START Entries supplied
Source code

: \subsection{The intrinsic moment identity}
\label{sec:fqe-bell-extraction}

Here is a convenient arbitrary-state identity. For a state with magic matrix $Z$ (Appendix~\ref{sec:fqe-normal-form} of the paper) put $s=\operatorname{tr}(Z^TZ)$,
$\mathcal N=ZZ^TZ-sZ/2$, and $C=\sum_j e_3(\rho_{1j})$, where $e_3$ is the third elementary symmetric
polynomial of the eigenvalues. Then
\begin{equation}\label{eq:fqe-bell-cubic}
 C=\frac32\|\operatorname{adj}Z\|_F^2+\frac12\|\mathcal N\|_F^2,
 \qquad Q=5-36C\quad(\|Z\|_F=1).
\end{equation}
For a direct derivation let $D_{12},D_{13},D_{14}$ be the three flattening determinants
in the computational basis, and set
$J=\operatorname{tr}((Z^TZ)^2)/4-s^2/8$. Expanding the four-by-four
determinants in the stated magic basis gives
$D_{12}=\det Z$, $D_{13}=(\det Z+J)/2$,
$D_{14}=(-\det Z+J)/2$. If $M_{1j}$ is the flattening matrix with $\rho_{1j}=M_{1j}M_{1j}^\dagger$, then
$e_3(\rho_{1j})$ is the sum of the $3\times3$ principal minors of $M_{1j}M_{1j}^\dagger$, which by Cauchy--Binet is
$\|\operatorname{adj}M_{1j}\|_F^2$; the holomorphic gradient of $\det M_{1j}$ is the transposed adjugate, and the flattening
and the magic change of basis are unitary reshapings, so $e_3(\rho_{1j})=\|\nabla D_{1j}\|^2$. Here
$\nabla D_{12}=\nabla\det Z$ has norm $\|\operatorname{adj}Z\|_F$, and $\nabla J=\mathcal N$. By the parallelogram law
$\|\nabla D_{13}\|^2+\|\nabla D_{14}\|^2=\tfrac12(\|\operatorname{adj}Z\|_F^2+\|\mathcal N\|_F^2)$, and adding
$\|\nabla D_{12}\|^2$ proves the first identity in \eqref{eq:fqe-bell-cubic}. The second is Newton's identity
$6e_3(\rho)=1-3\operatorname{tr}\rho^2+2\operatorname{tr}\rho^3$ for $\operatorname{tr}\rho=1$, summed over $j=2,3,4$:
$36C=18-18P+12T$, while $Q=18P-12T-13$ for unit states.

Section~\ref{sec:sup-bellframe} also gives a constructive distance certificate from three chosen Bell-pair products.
END Entries supplied
■ **Task brief**: Throughout the data above, find each line that includes the string "determinants"; state only how many there are.

■ **Solved problem**: 2